Opting to pay only the minimum amount on a revolving credit loan can result in most of your payment going toward interest, so you should always make higher payments to clear debt quickly.
Credit score impact
Taking out an installment loan and consistently making timely payments will positively affect your credit score because it shows your ability to manage a larger loan over a prolonged period of time.
Conversely, a revolving credit loan may have a less predictable impact on your credit score because it fluctuates depending on your credit utilization. Maxing out your credit limit and continuously carrying a high balance can make it more challenging to qualify for future loans.
Scenarios in which each loan is more suitable
An installment loan may be better for you if:
- You need a single lump sum for a big purchase like a car, education costs, home improvements, appliances, or debt consolidation
- You have a fixed budget you can't afford to go over
- You want to build or improve your credit score
Alternatively, you may prefer a revolving credit loan if:
- You need to borrow a smaller amount of money to pay short term unexpected expenses such as medical bills or minor vehicle repairs
- Your income fluctuates, and you'd prefer to have flexible repayments
- You're interested in reward programs offered by some revolving credit cards
An aside: Did you know that having a mix of installment and revolving debt on your credit report can positively impact your credit score?
Your credit mix, which refers to the variety of debts you hold, accounts for 10% of your credit report.
Maintaining both types of loans demonstrates to lenders that you can responsibly manage various forms of debt. That's not to imply you should get into debt for no good reason, but rather that strategic debt diversification could work in your favor.

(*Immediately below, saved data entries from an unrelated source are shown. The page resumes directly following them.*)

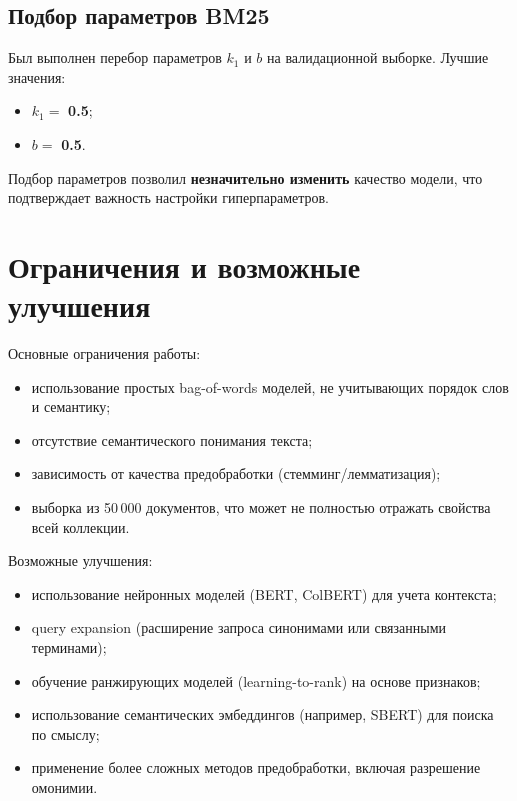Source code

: \documentclass[11pt]{article}
\begin{document}
\subsection{Подбор параметров BM25}
Был выполнен перебор параметров $k_1$ и $b$ на валидационной выборке. Лучшие значения:
\begin{itemize}
    \item $k_1 = $ \textbf{0.5};
    \item $b = $ \textbf{0.5}.
\end{itemize}

Подбор параметров позволил \textbf{незначительно изменить} качество модели, что
подтверждает важность настройки гиперпараметров.

\section*{Ограничения и возможные улучшения}

Основные ограничения работы:
\begin{itemize}
    \item использование простых bag-of-words моделей, не учитывающих порядок слов
    и семантику;
    \item отсутствие семантического понимания текста;
    \item зависимость от качества предобработки (стемминг/лемматизация);
    \item выборка из 50\,000 документов, что может не полностью отражать свойства
    всей коллекции.
\end{itemize}

Возможные улучшения:
\begin{itemize}
    \item использование нейронных моделей (BERT, ColBERT) для учета контекста;
    \item query expansion (расширение запроса синонимами или связанными терминами);
    \item обучение ранжирующих моделей (learning-to-rank) на основе признаков;
    \item использование семантических эмбеддингов (например, SBERT) для поиска по смыслу;
    \item применение более сложных методов предобработки, включая разрешение омонимии.
\end{itemize}
\end{document}
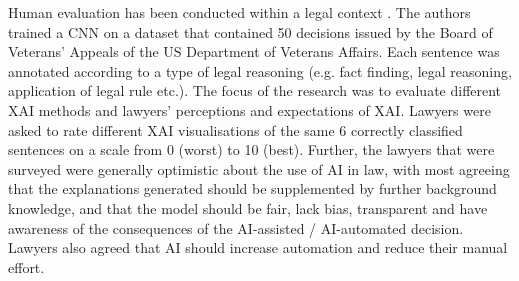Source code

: \begin{table}[!ht]
	\caption{Methods of measuring human evaluation of XAI \cite{doshi-velez2017}.}
	\label{tab:human_eval_xai}
\end{table}

Human evaluation has been conducted within a legal context \cite{gorski2021}. The authors trained a CNN on a dataset that contained 50 decisions issued by the Board of Veterans' Appeals of the US Department of Veterans Affairs. Each sentence was annotated according to a type of legal reasoning (e.g. fact finding, legal reasoning, application of legal rule etc.). The focus of the research was to evaluate different XAI methods and lawyers' perceptions and expectations of XAI. Lawyers were asked to rate different XAI visualisations of the same 6 correctly classified sentences on a scale from 0 (worst) to 10 (best). Further, the lawyers that were surveyed were generally optimistic about the use of AI in law, with most agreeing that the explanations generated should be supplemented by further background knowledge, and that the model should be fair, lack bias, transparent and have awareness of the consequences of the AI-assisted / AI-automated decision. Lawyers also agreed that AI should increase automation and reduce their manual effort. 

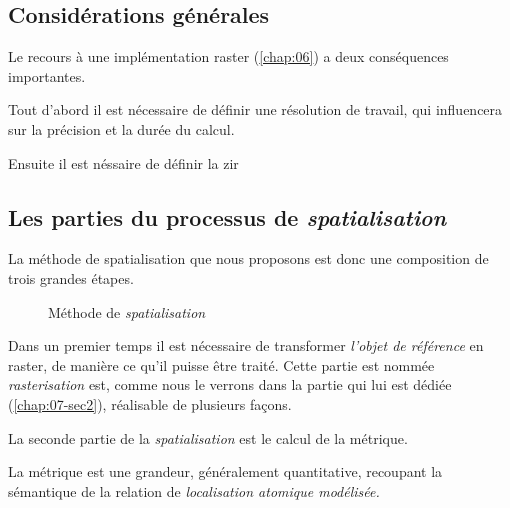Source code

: \subsection{Considérations générales}

Le recours à une implémentation raster (\autoref{chap:06}) a deux conséquences importantes. 

Tout d'abord il est nécessaire de définir une résolution de travail, qui influencera sur la précision et la durée du calcul.

Ensuite il est néssaire de définir la \ac{zir}


\subsection{Les parties du processus de \emph{spatialisation}}


La méthode de spatialisation que nous proposons est donc une composition de trois grandes étapes.


\begin{figure}
  \centering
  
  \caption{Méthode de \emph{spatialisation}}
  \label{fig:methodo_spatialisation}
\end{figure}

%
Dans un premier temps il est nécessaire de
transformer \emph{l'objet de référence} en raster, de manière ce qu'il
puisse être traité. Cette partie est nommée \emph{rasterisation} est,
comme nous le verrons dans la partie qui lui est dédiée
(\autoref{chap:07-sec2}), réalisable de plusieurs façons.

%
La seconde partie de la \emph{spatialisation} est le calcul de la métrique.

La métrique est une grandeur, généralement quantitative, recoupant la sémantique de la relation de \emph{localisation atomique modélisée.}

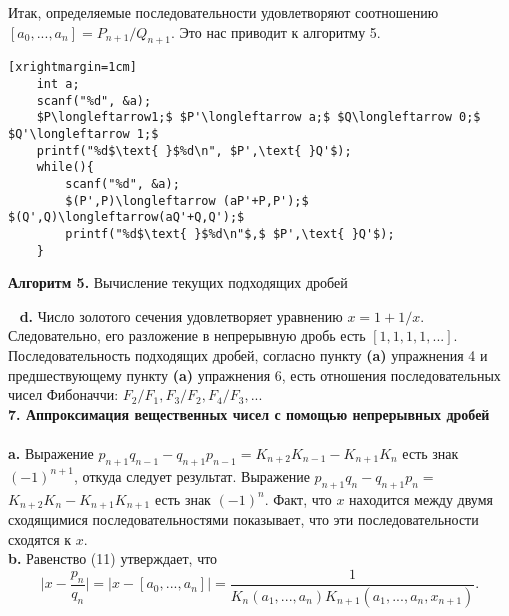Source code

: \noindent Итак, определяемые последовательности удовлетворяют соотношению\linebreak
$[a_0,...,a_n]=P_{n+1}/Q_{n+1}.$ \quad Это нас приводит к алгоритму 5.
\begin{center}
\begin{lstlisting}[mathescape=true][xrightmargin=1cm]
	int a;
	scanf("%d", &a);
	$P\longleftarrow1;$ $P'\longleftarrow a;$ $Q\longleftarrow 0;$ $Q'\longleftarrow 1;$
	printf("%d$\text{ }$%d\n", $P',\text{ }Q'$);
	while(){
		scanf("%d", &a);
		$(P',P)\longleftarrow (aP'+P,P');$ $(Q',Q)\longleftarrow(aQ'+Q,Q');$
		printf("%d$\text{ }$%d\n"$,$ $P',\text{ }Q'$);
	}
\end{lstlisting}
\textbf{Алгоритм 5.} Вычисление текущих подходящих дробей
\end{center}
\ \linebreak
\hspace*{15pt}\textbf{d.} Число золотого сечения удовлетворяет уравнению $x=1+1/x$.\linebreak
Следовательно, его разложение в непрерывную дробь есть $[1,1,1,1,...]$.
Последовательность подходящих дробей, согласно пункту \textbf{(a)} упражне­ния 4\linebreak
и предшествующему пункту \textbf{(a)} упражнения 6, есть отношения\linebreak
последовательных чисел Фибоначчи: $F_2/F_1,F_3/F_2,F_4/F_3,...$\newline
\\
\noindent\textbf{7. Аппроксимация вещественных чисел с помощью \newline \hspace*{13pt}непрерывных дробей}\\
\\
\hspace*{15pt}\textbf{a.} Выражение $p_{n+1}q_{n-1}-q_{n+1}p_{n-1}=K_{n+2}K_{n-1}-K_{n+1}K_n$ есть знак\linebreak 
$(-1)^{n+1}$, откуда следует результат. Выражение $p_{n+1}q_n-q_{n+1}p_n=$\linebreak
$K_{n+2}K_n-K_{n+1}K_{n+1}$ есть знак $(-1)^n$. Факт, что $x$ находится между двумя сходящимися последовательностями показывает, что эти последовательности сходятся к $x$.\newline
\\
\hspace*{15pt}\textbf{b.} Равенство (11) утверждает, что
$$\Bigg|x-\frac{p_n}{q_n}\Bigg| = \big|x-[a_0,...,a_n]\big|=\frac{1}{K_n(a_1,...,a_n)K_{n+1}(a_1,...,a_n,x_{n+1})}.$$\newpage


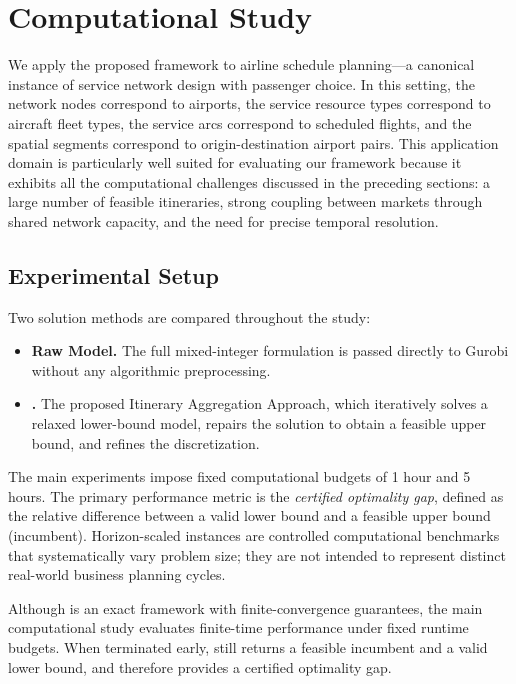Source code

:\newcommand{\textCase}[1]{\text{#1}}
\chapter{Computational Study}
\label{sec:comp_study}

We apply the proposed \algoNotation framework to airline schedule planning---a canonical instance of service network design with passenger choice. In this setting, the network nodes correspond to airports, the service resource types correspond to aircraft fleet types, the service arcs correspond to scheduled flights, and the spatial segments correspond to origin-destination airport pairs. This application domain is particularly well suited for evaluating our framework because it exhibits all the computational challenges discussed in the preceding sections: a large number of feasible itineraries, strong coupling between markets through shared network capacity, and the need for precise temporal resolution.

\section{Experimental Setup}
\label{sec:exp_setup}

Two solution methods are compared throughout the study:
\begin{itemize}
    \item \textbf{Raw Model.} The full mixed-integer formulation is passed directly to Gurobi without any algorithmic preprocessing.
    \item \textbf{\algoNotation.} The proposed Itinerary Aggregation Approach, which iteratively solves a relaxed lower-bound model, repairs the solution to obtain a feasible upper bound, and refines the discretization.
\end{itemize}

The main experiments impose fixed computational budgets of 1 hour and 5 hours. The primary performance metric is the \emph{certified optimality gap}, defined as the relative difference between a valid lower bound and a feasible upper bound (incumbent). Horizon-scaled instances are controlled computational benchmarks that systematically vary problem size; they are not intended to represent distinct real-world business planning cycles.

Although \algoNotation is an exact framework with finite-convergence guarantees, the main computational study evaluates finite-time performance under fixed runtime budgets. When terminated early, \algoNotation still returns a feasible incumbent and a valid lower bound, and therefore provides a certified optimality gap.

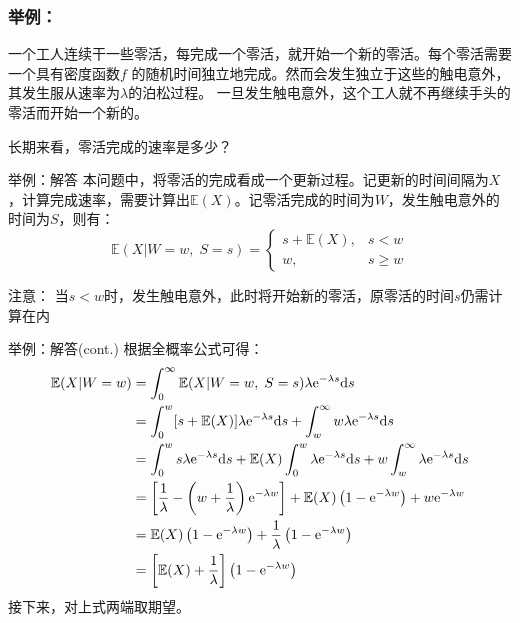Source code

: \documentclass[t]{beamer}
\newcommand{\E}{\mathbb{E}}
\begin{document}
\begin{frame}
  \frametitle{举例：}
  一个工人连续干一些零活，每完成一个零活，就开始一个新的零活。每个零活需要一个具有密度函数$f$ 的随机时间独立地完成。然而会发生独立于这些的触电意外，其发生服从速率为$\lambda$的泊松过程。
  一旦发生触电意外，这个工人就不再继续手头的零活而开始一个新的。
  
  长期来看，零活完成的速率是多少？
  

\end{frame}

\begin{frame}{举例：解答}
  本问题中，将零活的完成看成一个更新过程。记更新的时间间隔为$X$，计算完成速率，需要计算出$\E(X)$。记零活完成的时间为$W$，发生触电意外的时间为$S$，则有：
\[\E(X|W=w,\; S=s)=\begin{cases}
  s+\E(X), & s<w\\
  w, & s\ge w
\end{cases}\]

\begin{block}{注意：}
  当$s<w$时，发生触电意外，此时将开始新的零活，原零活的时间$s$仍需计算在内
\end{block}
\end{frame}

\begin{frame}{举例：解答(cont.)}
  根据全概率公式可得：
  \[\begin{split}
    \E(X|W=w)&=\int^{\infty}_0 \E(X|W=w,\; S=s) \lambda {\rm e}^{-\lambda s}\dd s\\
  &=\int^w_0  [s+\E(X)]\lambda {\rm e}^{-\lambda s}\dd s  +\int^{\infty}_w w\lambda {\rm e}^{-\lambda s}\dd s\\
  &=\int^w_0 s\lambda {\rm e}^{-\lambda s} \dd s +\E(X)\int^w_0 \lambda {\rm e}^{-\lambda s}  \dd s + w\int^{\infty}_w \lambda {\rm e}^{-\lambda s}\dd s\\
  &=\left[\frac{1}{\lambda}-\left(w+\frac{1}{\lambda}\right){\rm e}^{-\lambda w}\right]+\E(X)\left(1-{\rm e}^{-\lambda w}\right)+w{\rm e}^{-\lambda w}\\
  &=\E(X)\left(1-{\rm e}^{-\lambda w}\right)+\frac{1}{\lambda}\left(1-{\rm e}^{-\lambda w}\right)\\
  &=\left[\E(X)+\frac{1}{\lambda}\right]\left(1-{\rm e}^{-\lambda w}\right)
  \end{split}\]
接下来，对上式两端取期望。
\end{frame}
\end{document}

Final considerations: personal loan installments vs. revolving credit loans
In summary, installment loans are best for planned large purchases. Revolving credit loans are better suited for smaller, unforeseen expenses.
Don't fret if you are unsure about which loan option is best for you. Consult a financial advisor if you are worried about your credit score and overall financial stability.
If you are burdened by increasing debt, a debt counselor can offer valuable advice and assistance. Remember, there are professionals ready to assist you in improving and managing your financial health.